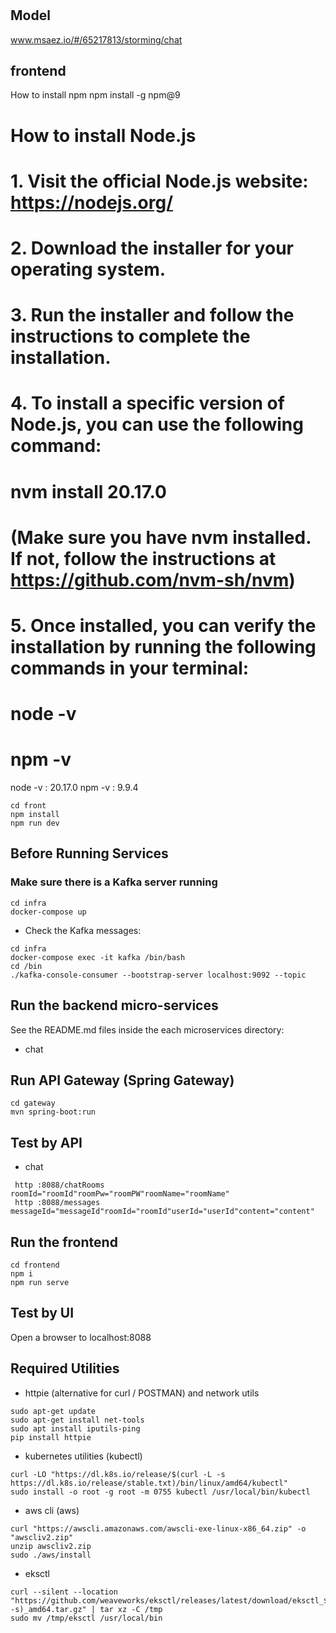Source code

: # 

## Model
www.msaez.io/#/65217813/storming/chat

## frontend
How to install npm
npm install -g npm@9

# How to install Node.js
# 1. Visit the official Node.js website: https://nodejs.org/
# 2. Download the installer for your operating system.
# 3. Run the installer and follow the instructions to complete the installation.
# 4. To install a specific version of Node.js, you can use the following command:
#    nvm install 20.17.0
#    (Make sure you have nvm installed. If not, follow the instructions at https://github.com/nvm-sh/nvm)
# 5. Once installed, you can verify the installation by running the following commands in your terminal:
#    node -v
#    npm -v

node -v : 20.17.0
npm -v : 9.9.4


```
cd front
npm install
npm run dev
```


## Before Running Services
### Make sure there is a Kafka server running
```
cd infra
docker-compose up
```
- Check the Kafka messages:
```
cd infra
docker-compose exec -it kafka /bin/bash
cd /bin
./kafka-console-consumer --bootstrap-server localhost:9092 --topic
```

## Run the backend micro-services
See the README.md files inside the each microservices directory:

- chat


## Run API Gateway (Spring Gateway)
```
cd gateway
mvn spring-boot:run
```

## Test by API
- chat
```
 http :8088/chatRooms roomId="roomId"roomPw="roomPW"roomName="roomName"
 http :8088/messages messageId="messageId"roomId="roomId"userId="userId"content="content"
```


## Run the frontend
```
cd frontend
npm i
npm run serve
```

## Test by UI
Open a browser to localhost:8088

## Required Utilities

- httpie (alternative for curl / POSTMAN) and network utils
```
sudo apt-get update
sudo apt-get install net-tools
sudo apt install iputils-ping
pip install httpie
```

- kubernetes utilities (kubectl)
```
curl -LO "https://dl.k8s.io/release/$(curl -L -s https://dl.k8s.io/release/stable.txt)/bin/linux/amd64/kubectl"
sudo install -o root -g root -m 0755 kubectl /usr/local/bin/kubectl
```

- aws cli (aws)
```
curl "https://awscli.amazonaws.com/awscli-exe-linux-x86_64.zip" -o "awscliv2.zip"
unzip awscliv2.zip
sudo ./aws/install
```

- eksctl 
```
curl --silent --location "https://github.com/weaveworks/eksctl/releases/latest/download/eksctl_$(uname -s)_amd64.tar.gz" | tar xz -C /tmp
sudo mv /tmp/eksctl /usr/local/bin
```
- - -
### What you are asked to do
All lines above in which the word "installed" occurs should be identified and copied.

### Reply to the task
#    (Make sure you have nvm installed. If not, follow the instructions at https://github.com/nvm-sh/nvm)
# 5. Once installed, you can verify the installation by running the following commands in your terminal:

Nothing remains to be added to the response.